Si ce n'est pas le cas, si la semaine prochaine F. Fillon continue son travail comme si de rien n'était, déposerez-vous une motion de censure pour l'obliger à venir nous parler ?
Nous déciderons cela en fonction des enjeux politiques du moment, mais en tout cas moi je redemande que le Premier ministre vienne faire une déclaration de politique générale devant le Parlement avec un débat et un vote. Parce que si ce n'est pas le cas, ça voudra dire que ce qu'on nous a raconté sur la réforme de la Constitution il y a un an, ce n'est pas vrai. On avait dit on va renforcer les pouvoirs du Parlement ; d'un côté un président qui s'affirme encore davantage mais en même temps un Parlement qui retrouve des pouvoirs supplémentaires. Ca veut dire que c'est complètement le contraire qui se passe, parce que c'est là que ça doit se passer. Le Président a fait des généralités dans son discours, on ne peut pas dire que ça a été très précis et concret, c'est donc au Premier ministre de le faire, au Gouvernement de le faire. Le fera-t-il ? S'il ne le fait pas, ça veut dire que l'article 20 de la Constitution, qui n'a pas changé, je vous le rappelle, il y a un an, n'existe plus, qui dit : "le Gouvernement détermine et conduit la politique de la Nation". Alors il fallait le changer cet article, ça n'a pas été fait. Maintenant, je pose la question : avons-nous changé de régime ?

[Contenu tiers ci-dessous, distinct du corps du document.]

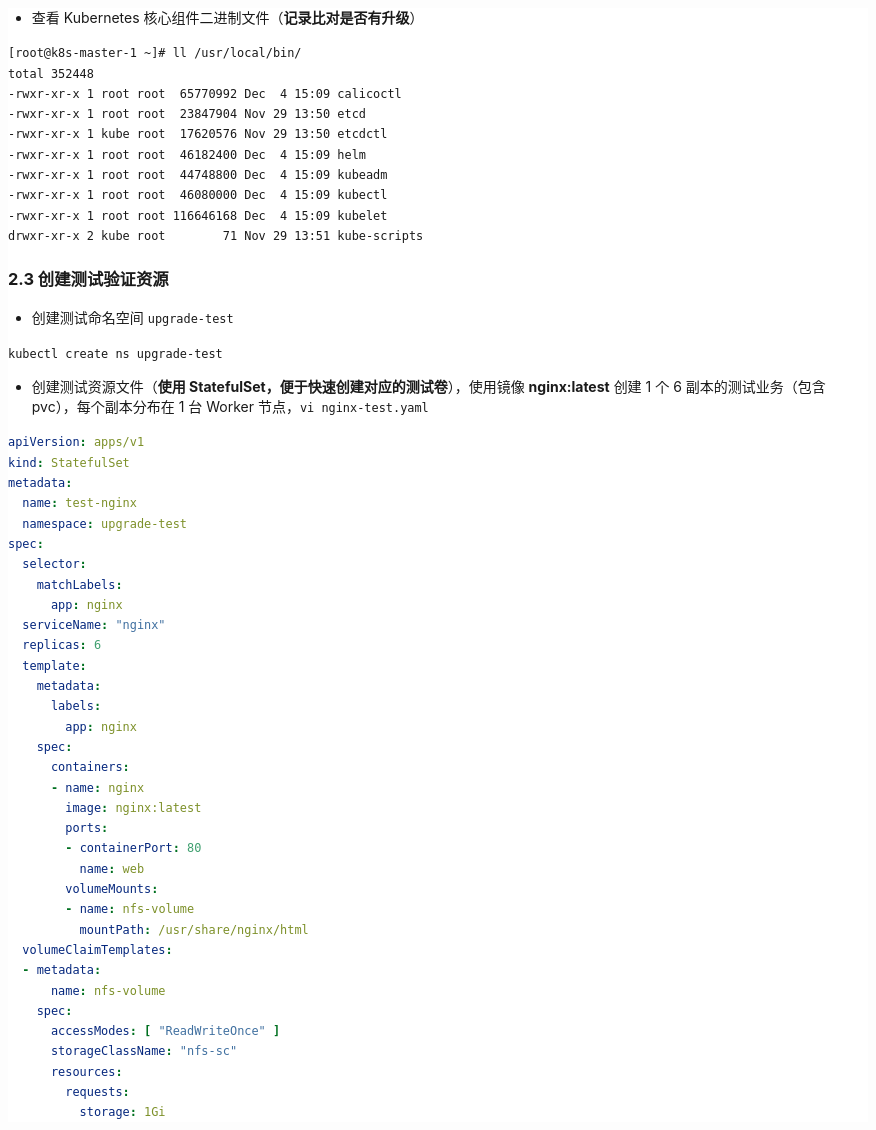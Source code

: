 - 查看 Kubernetes 核心组件二进制文件（**记录比对是否有升级**）

```bash
[root@k8s-master-1 ~]# ll /usr/local/bin/
total 352448
-rwxr-xr-x 1 root root  65770992 Dec  4 15:09 calicoctl
-rwxr-xr-x 1 root root  23847904 Nov 29 13:50 etcd
-rwxr-xr-x 1 kube root  17620576 Nov 29 13:50 etcdctl
-rwxr-xr-x 1 root root  46182400 Dec  4 15:09 helm
-rwxr-xr-x 1 root root  44748800 Dec  4 15:09 kubeadm
-rwxr-xr-x 1 root root  46080000 Dec  4 15:09 kubectl
-rwxr-xr-x 1 root root 116646168 Dec  4 15:09 kubelet
drwxr-xr-x 2 kube root        71 Nov 29 13:51 kube-scripts
```

### 2.3 创建测试验证资源

- 创建测试命名空间 `upgrade-test`

```bash
kubectl create ns upgrade-test
```

- 创建测试资源文件（**使用 StatefulSet，便于快速创建对应的测试卷**），使用镜像 **nginx:latest** 创建 1 个 6 副本的测试业务（包含 pvc），每个副本分布在 1 台 Worker 节点，`vi nginx-test.yaml`

```yaml
apiVersion: apps/v1
kind: StatefulSet
metadata:
  name: test-nginx
  namespace: upgrade-test
spec:
  selector:
    matchLabels:
      app: nginx
  serviceName: "nginx"
  replicas: 6
  template:
    metadata:
      labels:
        app: nginx
    spec:
      containers:
      - name: nginx
        image: nginx:latest
        ports:
        - containerPort: 80
          name: web
        volumeMounts:
        - name: nfs-volume
          mountPath: /usr/share/nginx/html
  volumeClaimTemplates:
  - metadata:
      name: nfs-volume
    spec:
      accessModes: [ "ReadWriteOnce" ]
      storageClassName: "nfs-sc"
      resources:
        requests:
          storage: 1Gi
```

Quelques éléments concrets quand même hier dans le discours, notamment ce grand emprunt national que veut lancer le Président. Comment réagissez-vous ?
Ecoutez ! Franchement, c'est la seule annonce précise, et encore on ne sait pas encore à quoi ça va s'appliquer. Si ce sera un emprunt auprès des Français ou auprès des banques.
Les deux, mon capitaine.
Oui peut-être. Mais enfin écoutez ! Aujourd'hui, tout le monde sait qu'il y a une dette énorme, une dette qui continue d'augmenter et que l'actuel Gouvernement et l'actuel Président ne cessent d'augmenter. Et ce n'est pas à cause de la crise, ce sont les choix budgétaires qui ont été faits depuis le début du quinquennat de monsieur Sarkozy. Par exemple, ce fameux paquet fiscal. Je prends un exemple concret, parce que ça, ça touche les gens : les heures supplémentaires. Quand vous êtes en crise, que le chômage augmente, si vous défiscalisez, si vous supprimez les cotisations sociales sur les heures supplémentaires qui coûtent presque moins cher que les heures normales, vous encouragez le chômage et ça coûte 3 milliards d'euros. Et comment c'est financé ? Vous savez comment c'est financé, C. Barbier ? Par la dette, par l'emprunt. Alors il faudrait que N. Sarkozy accepte d'abord de balayer devant sa porte. Moi je ne suis pas un adversaire d'un grand emprunt, nous l'avions proposé...
Vous l'aviez proposé, mais un grand emprunt européen.
Absolument. Mais attendez ciblé, sur l'investissement notamment dans tout ce qui va préparer l'avenir, c'est-à-dire le développement durable, la croissance verte. Et moi ce qui me gène dans ce qu'a dit hier le Président de la République, c'est plutôt ce qu'il n'a pas dit et on n'entend pas de discours sur la nécessaire relance de l'activité économique aujourd'hui. Nous nous enfonçons dans la crise. Pas de mesures concrètes pour les chômeurs, pas de mesures concrètes pour les petites et moyennes entreprises qui ont des difficultés de trésorerie. La rentrée va être très, très difficile.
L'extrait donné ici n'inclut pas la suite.